Write only how many lines in this data include "doing".

Data items:
○ ○ ○
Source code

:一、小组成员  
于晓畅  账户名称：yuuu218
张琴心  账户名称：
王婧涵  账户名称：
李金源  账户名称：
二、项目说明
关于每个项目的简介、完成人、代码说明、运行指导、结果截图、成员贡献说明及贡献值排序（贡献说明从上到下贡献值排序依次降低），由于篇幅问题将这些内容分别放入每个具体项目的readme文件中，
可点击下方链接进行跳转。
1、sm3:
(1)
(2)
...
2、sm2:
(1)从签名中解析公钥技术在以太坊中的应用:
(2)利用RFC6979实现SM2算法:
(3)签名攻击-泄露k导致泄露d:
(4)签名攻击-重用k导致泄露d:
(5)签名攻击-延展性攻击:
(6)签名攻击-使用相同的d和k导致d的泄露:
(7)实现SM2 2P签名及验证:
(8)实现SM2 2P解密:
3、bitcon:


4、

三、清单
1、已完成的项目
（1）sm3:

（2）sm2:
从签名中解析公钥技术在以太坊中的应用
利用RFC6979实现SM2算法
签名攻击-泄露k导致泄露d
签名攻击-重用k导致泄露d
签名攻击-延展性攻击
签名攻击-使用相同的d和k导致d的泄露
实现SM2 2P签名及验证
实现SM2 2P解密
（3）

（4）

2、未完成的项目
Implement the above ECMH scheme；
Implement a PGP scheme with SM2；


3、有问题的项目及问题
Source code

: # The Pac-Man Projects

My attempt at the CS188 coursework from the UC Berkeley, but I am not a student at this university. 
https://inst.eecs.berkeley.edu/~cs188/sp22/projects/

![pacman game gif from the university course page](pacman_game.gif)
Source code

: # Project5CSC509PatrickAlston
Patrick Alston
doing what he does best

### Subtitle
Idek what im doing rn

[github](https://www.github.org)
○ ○ ○
**RESPONSE TO THIS TASK**
2